(Plain-text document sources)
* * * * * * *
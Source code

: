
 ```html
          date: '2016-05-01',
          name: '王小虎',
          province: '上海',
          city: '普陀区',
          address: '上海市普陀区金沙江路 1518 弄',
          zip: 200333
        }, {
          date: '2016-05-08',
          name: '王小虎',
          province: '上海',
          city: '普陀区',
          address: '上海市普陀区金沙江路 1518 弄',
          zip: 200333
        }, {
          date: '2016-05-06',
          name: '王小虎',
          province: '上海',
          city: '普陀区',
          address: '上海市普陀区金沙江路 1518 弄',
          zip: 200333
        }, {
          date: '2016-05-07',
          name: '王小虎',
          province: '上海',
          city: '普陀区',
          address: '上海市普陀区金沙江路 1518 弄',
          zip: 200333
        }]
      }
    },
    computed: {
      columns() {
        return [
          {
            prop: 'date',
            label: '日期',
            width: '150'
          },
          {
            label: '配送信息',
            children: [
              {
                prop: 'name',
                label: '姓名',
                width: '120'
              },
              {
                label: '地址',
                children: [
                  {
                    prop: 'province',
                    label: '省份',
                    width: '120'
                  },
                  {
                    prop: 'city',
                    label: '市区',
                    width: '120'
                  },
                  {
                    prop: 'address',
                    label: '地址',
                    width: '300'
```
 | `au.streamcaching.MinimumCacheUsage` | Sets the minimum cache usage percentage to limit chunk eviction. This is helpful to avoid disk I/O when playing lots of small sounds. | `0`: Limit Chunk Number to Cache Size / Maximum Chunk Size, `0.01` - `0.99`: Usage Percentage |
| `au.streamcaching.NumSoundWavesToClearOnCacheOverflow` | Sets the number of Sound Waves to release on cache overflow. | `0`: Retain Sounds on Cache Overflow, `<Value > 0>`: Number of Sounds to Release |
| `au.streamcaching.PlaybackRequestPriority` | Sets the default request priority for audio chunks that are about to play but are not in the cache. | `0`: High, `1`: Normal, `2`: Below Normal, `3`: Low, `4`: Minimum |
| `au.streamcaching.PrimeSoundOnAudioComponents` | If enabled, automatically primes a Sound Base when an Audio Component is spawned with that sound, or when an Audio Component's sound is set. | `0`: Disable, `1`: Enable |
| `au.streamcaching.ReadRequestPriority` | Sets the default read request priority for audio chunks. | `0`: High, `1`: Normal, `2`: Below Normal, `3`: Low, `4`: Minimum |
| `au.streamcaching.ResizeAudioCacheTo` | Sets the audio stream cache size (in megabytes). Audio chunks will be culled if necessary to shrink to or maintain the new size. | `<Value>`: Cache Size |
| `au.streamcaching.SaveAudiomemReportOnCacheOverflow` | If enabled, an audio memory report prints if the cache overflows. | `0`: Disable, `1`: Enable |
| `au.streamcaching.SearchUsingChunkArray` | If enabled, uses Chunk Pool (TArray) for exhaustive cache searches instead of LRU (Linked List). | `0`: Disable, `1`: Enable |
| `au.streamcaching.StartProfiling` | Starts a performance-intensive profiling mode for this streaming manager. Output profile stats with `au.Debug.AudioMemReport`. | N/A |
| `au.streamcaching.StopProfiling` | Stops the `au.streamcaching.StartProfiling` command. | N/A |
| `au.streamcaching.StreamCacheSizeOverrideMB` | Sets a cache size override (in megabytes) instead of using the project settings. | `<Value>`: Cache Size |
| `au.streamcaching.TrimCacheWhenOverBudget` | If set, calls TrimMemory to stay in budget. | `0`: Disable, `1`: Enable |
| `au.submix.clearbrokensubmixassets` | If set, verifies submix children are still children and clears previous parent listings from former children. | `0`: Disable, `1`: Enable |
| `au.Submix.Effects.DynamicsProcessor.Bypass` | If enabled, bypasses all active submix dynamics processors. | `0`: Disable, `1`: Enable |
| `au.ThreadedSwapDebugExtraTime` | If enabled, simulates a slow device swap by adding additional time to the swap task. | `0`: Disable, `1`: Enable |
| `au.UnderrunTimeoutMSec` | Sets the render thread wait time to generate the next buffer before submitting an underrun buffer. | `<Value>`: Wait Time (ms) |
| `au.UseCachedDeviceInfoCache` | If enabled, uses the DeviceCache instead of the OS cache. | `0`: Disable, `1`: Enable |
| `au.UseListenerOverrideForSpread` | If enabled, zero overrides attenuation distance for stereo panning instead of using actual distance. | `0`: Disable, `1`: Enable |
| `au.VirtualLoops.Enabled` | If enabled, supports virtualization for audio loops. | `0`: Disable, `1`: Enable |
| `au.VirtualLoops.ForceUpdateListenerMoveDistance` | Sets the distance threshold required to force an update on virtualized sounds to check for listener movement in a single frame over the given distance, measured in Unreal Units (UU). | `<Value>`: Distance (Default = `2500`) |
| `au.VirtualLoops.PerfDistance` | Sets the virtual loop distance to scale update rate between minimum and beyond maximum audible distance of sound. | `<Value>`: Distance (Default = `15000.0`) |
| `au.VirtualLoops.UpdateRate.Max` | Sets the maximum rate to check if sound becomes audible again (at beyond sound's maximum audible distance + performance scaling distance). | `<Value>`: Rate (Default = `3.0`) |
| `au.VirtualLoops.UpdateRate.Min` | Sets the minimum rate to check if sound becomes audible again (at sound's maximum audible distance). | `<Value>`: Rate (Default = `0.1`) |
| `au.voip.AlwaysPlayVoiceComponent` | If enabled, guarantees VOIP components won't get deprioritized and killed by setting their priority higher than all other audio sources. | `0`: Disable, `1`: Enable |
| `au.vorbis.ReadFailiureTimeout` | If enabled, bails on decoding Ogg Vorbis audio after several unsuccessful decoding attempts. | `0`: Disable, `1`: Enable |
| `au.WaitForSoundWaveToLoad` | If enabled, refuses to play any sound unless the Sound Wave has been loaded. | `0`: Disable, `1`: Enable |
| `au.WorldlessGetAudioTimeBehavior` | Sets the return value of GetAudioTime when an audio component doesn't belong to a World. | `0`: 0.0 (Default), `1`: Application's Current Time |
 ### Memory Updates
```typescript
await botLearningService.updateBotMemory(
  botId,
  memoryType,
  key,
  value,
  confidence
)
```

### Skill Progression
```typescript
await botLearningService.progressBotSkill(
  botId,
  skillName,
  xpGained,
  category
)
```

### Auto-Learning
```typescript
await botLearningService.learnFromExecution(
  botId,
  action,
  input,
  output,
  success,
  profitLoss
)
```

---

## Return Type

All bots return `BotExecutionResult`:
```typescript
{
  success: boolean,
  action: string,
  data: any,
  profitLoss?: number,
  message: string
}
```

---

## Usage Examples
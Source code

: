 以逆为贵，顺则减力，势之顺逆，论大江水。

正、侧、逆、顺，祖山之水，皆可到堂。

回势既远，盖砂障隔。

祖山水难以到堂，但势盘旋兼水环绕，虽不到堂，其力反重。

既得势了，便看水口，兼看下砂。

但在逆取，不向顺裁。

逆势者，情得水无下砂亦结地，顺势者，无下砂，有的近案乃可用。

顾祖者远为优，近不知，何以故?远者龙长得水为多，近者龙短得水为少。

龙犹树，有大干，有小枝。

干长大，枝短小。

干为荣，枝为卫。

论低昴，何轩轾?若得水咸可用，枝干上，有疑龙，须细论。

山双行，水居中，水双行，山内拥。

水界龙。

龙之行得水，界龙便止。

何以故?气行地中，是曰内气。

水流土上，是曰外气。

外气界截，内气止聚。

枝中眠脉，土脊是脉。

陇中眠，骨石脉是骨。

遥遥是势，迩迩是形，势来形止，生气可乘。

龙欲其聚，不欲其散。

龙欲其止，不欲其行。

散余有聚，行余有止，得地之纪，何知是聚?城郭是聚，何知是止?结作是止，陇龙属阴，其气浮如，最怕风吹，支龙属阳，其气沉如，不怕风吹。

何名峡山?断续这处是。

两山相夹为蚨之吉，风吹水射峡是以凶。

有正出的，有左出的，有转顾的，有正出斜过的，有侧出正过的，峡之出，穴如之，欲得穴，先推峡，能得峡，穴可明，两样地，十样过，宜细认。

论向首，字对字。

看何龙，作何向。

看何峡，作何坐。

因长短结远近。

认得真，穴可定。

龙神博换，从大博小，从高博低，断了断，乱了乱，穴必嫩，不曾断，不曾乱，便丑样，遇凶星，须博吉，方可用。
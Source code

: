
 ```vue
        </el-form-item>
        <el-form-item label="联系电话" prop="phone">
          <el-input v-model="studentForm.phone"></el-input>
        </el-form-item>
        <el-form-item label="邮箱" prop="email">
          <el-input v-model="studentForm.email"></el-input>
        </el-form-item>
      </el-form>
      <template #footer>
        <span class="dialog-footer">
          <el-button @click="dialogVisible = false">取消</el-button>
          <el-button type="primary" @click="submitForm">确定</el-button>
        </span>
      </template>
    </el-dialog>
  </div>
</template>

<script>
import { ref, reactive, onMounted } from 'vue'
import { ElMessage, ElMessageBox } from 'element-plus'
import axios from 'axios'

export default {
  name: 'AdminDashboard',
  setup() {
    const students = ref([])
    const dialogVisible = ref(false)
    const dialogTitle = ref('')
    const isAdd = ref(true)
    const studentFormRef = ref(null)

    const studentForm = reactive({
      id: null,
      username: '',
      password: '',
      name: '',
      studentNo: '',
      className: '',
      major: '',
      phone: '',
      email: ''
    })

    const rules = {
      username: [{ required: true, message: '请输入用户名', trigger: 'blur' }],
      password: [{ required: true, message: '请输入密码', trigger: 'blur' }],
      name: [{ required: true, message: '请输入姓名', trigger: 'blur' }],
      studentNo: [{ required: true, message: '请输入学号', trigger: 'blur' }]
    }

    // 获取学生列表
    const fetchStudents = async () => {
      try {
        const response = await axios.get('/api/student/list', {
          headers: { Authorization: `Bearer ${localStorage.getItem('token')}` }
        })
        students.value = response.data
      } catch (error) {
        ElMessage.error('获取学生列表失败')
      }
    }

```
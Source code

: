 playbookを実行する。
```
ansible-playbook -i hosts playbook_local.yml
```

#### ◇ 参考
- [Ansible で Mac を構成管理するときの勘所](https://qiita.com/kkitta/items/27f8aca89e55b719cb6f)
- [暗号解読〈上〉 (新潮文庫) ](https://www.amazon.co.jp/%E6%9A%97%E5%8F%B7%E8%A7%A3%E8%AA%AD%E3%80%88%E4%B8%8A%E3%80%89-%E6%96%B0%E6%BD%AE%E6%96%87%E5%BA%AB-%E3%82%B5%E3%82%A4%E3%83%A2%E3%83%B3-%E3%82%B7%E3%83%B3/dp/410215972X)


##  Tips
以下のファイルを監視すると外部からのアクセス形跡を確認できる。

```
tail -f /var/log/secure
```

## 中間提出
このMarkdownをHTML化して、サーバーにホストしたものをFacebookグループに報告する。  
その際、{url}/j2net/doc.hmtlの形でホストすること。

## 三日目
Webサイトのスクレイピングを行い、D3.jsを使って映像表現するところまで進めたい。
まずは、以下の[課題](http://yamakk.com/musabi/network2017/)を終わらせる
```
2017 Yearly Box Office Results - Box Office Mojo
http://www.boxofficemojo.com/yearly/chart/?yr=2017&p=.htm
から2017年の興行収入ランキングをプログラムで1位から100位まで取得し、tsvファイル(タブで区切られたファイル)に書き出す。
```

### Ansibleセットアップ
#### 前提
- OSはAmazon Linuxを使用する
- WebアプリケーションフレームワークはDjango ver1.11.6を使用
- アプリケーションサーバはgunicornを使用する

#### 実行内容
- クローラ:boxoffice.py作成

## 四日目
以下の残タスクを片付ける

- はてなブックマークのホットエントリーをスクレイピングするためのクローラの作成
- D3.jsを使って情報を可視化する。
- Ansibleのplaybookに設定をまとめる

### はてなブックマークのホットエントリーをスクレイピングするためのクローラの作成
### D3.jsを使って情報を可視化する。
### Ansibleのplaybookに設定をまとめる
* * * * * * *
**PROBLEM TO WORK ON:** Your task is to collect every line above that contains the word "click".

**EXERCISE RESULT:**
          <el-button @click="dialogVisible = false">取消</el-button>
          <el-button type="primary" @click="submitForm">确定</el-button>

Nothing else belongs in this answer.